Created once again by Arthur Mathews and Matt Berry, Toast of Tinseltown has Berry reprising his Bafta-winning role as Steven Toast, this time moving to Hollywood in a bid to become the movie star that selfish, deceived actor believes to be.
The 6×30′ series for BBC One was produced by Objective Fiction in association with the American independent studio Wiip and shot this year in the United Kingdom. It was directed by Michael Cumming and filmed by cinematographer Pete Edwards while shooting on Sony Venice for HD and UHD (international) delivery.
Color grading, uploading and finishing for the series was done at Suite Post in DaVinci Resolve with Matt Roberts completing uploading and Lee Clappison handling color.
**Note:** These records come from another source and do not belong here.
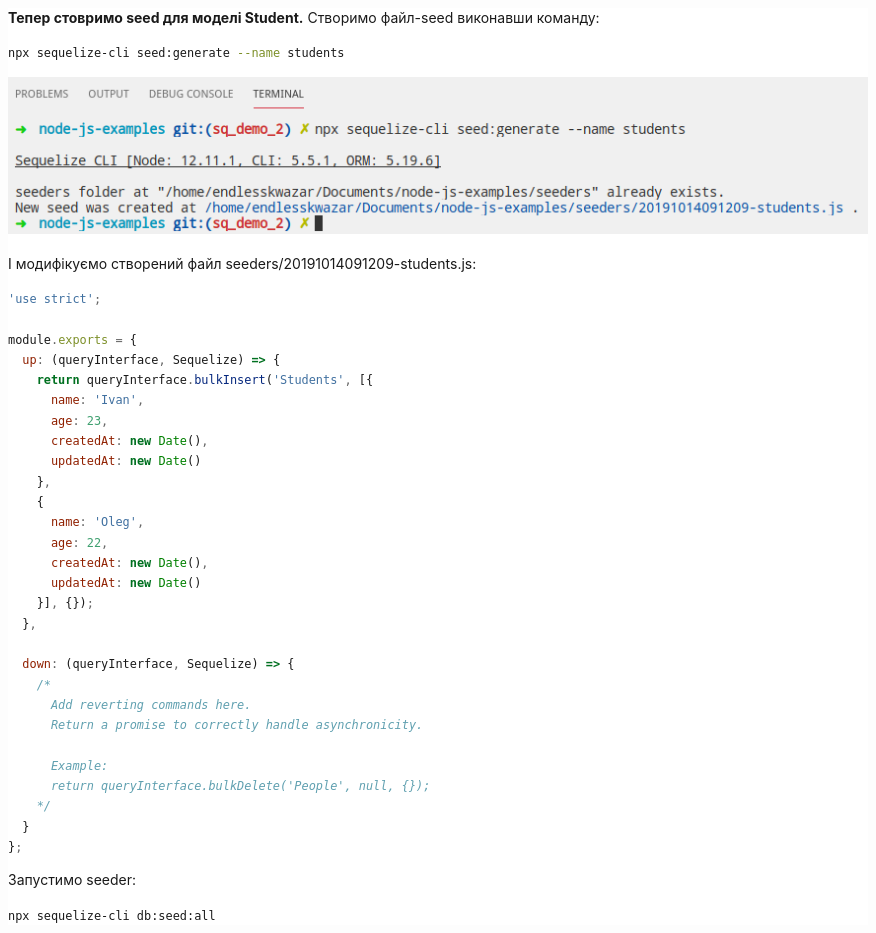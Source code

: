 **Тепер стовримо seed для моделі Student.** Створимо файл-seed виконавши команду:

```bash
npx sequelize-cli seed:generate --name students
```

![](../resources/img/5/13.png)

І модифікуємо створений файл seeders/20191014091209-students.js:

```js
'use strict';

module.exports = {
  up: (queryInterface, Sequelize) => {
    return queryInterface.bulkInsert('Students', [{
      name: 'Ivan',
      age: 23,
      createdAt: new Date(),
      updatedAt: new Date()
    },
    {
      name: 'Oleg',
      age: 22,
      createdAt: new Date(),
      updatedAt: new Date()
    }], {});
  },

  down: (queryInterface, Sequelize) => {
    /*
      Add reverting commands here.
      Return a promise to correctly handle asynchronicity.

      Example:
      return queryInterface.bulkDelete('People', null, {});
    */
  }
};
```

Запустимо seeder:

```bash
npx sequelize-cli db:seed:all
```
Clappison said: “Given that the series is a continuation of many of the same characters, Michael, Pete and the producers wanted us to reference the first three series for continuity while devising new ideas to make it clearer. is a departure in terms of a new broadcaster and new storyline.
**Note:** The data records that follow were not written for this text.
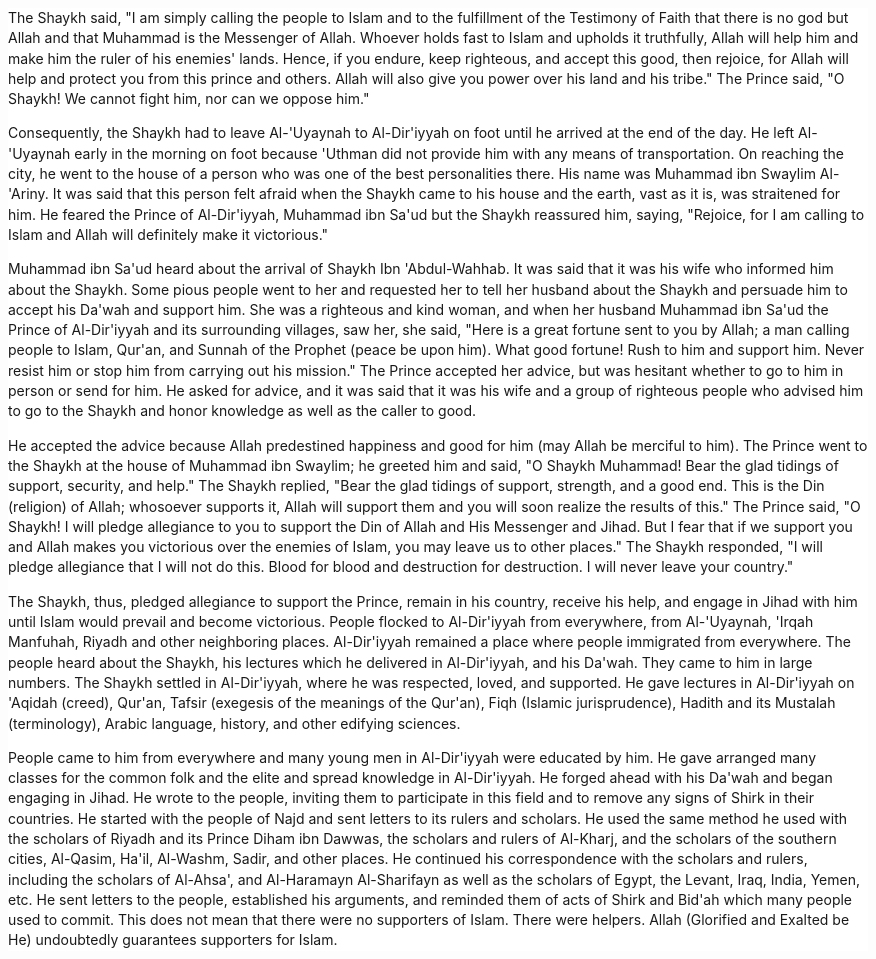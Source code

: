 The Shaykh said, "I am simply calling the people to Islam and to the fulfillment of the Testimony of Faith that there is no god but Allah and that Muhammad is the Messenger of Allah. Whoever holds fast to Islam and upholds it truthfully, Allah will help him and make him the ruler of his enemies' lands. Hence, if you endure, keep righteous, and accept this good, then rejoice, for Allah will help and protect you from this prince and others. Allah will also give you power over his land and his tribe." The Prince said, "O Shaykh! We cannot fight him, nor can we oppose him." 

Consequently, the Shaykh had to leave Al-'Uyaynah to Al-Dir'iyyah on foot until he arrived at the end of the day. He left Al-'Uyaynah early in the morning on foot because 'Uthman did not provide him with any means of transportation. On reaching the city, he went to the house of a person who was one of the best personalities there. His name was Muhammad ibn Swaylim Al-'Ariny. It was said that this person felt afraid when the Shaykh came to his house and the earth, vast as it is, was straitened for him. He feared the Prince of Al-Dir'iyyah, Muhammad ibn Sa'ud but the Shaykh reassured him, saying, "Rejoice, for I am calling to Islam and Allah will definitely make it victorious." 

Muhammad ibn Sa'ud heard about the arrival of Shaykh Ibn 'Abdul-Wahhab. It was said that it was his wife who informed him about the Shaykh. Some pious people went to her and requested her to tell her husband about the Shaykh and persuade him to accept his Da'wah and support him. She was a righteous and kind woman, and when her husband Muhammad ibn Sa'ud the Prince of Al-Dir'iyyah and its surrounding villages, saw her, she said, "Here is a great fortune sent to you by Allah; a man calling people to Islam, Qur'an, and Sunnah of the Prophet (peace be upon him). What good fortune! Rush to him and support him. Never resist him or stop him from carrying out his mission." The Prince accepted her advice, but was hesitant whether to go to him in person or send for him. He asked for advice, and it was said that it was his wife and a group of righteous people who advised him to go to the Shaykh and honor knowledge as well as the caller to good.

He accepted the advice because Allah predestined happiness and good for him (may Allah be merciful to him). The Prince went to the Shaykh at the house of Muhammad ibn Swaylim; he greeted him and said, "O Shaykh Muhammad! Bear the glad tidings of support, security, and help." The Shaykh replied, "Bear the glad tidings of support, strength, and a good end. This is the Din (religion) of Allah; whosoever supports it, Allah will support them and you will soon realize the results of this." The Prince said, "O Shaykh! I will pledge allegiance to you to support the Din of Allah and His Messenger and Jihad. But I fear that if we support you and Allah makes you victorious over the enemies of Islam, you may leave us to other places." The Shaykh responded, "I will pledge allegiance that I will not do this. Blood for blood and destruction for destruction. I will never leave your country." 

The Shaykh, thus, pledged allegiance to support the Prince, remain in his country, receive his help, and engage in Jihad with him until Islam would prevail and become victorious. People flocked to Al-Dir'iyyah from everywhere, from Al-'Uyaynah, 'Irqah Manfuhah, Riyadh and other neighboring places. Al-Dir'iyyah remained a place where people immigrated from everywhere. The people heard about the Shaykh, his lectures which he delivered in Al-Dir'iyyah, and his Da'wah. They came to him in large numbers. The Shaykh settled in Al-Dir'iyyah, where he was respected, loved, and supported. He gave lectures in Al-Dir'iyyah on 'Aqidah (creed), Qur'an, Tafsir (exegesis of the meanings of the Qur'an), Fiqh (Islamic jurisprudence), Hadith and its Mustalah (terminology), Arabic language, history, and other edifying sciences.

People came to him from everywhere and many young men in Al-Dir'iyyah were educated by him. He gave arranged many classes for the common folk and the elite and spread knowledge in Al-Dir'iyyah. He forged ahead with his Da'wah and began engaging in Jihad. He wrote to the people, inviting them to participate in this field and to remove any signs of Shirk in their countries. He started with the people of Najd and sent letters to its rulers and scholars. He used the same method he used with the scholars of Riyadh and its Prince Diham ibn Dawwas, the scholars and rulers of Al-Kharj, and the scholars of the southern cities, Al-Qasim, Ha'il, Al-Washm, Sadir, and other places. He continued his correspondence with the scholars and rulers, including the scholars of Al-Ahsa', and Al-Haramayn Al-Sharifayn as well as the scholars of Egypt, the Levant, Iraq, India, Yemen, etc. He sent letters to the people, established his arguments, and reminded them of acts of Shirk and Bid'ah which many people used to commit. This does not mean that there were no supporters of Islam. There were helpers. Allah (Glorified and Exalted be He) undoubtedly guarantees supporters for Islam.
“I had quite a few sessions with Michael and Pete before the note to work this out. We decided to emulate the three-strip Technicolor process in a nod to classic Hollywood movies, given that Toast is now in Tinseltown, and incorporate it into the look.
“I used nodes in Resolve to separate the RGB channels and recombine them to emulate the process associated with tri-band. Once I had it set up correctly, I was able to implement it in the node framework, and it became part of the look recipe for the entire show.
Clappison added a touch of film grain to this for texture, and Technicolor styling helped one of the episodes with a western theme, set in the desert.
While filming in the UK, the series included exteriors of LA’s Second Unit as well as storyline cuts with characters back in London. Clappison continued, “What’s great about having the project finished under one roof is that I was able to score live while Matt handled line and visual effects.”
“It speeds up the whole process and means that when the client is in session, they can see those settings updated in real time and give instant feedback. Everything was always live and editable. It’s very fluid between the web and rank.
In addition to standard online tasks such as clocks, end panels and credits as well as boom fixes, Roberts handled screen replacement, green screen comps and retimed shots in applying split-screen to ensure exact comedy beats were achieved. Some of this was done in Adobe Photoshop, but mostly in Fusion.
Roberts said: “Merge is particularly good for stabilization and tracking. Screen replacements for zoom calls and text messages are now common in scripted shows. In Fusion I took the background and foreground plates and used Planar Tracker to track the zoom on the background plate of the character watching on a laptop then put a mesh effect, so it doesn’t look glued to it but lying down.
For greater control over grading, Roberts provided Clappison with separate foreground and background plates, allowing the colorist to apply different LUTs and then grade the final composite with a uniform color space.
He added, “Where I found Fusion useful was in a sequence where there were multiple shots of Toast and reverse shots over his shoulder talking to someone on a laptop. Once I set up a pattern, I could quickly reapply tracking to each foreground and background shot.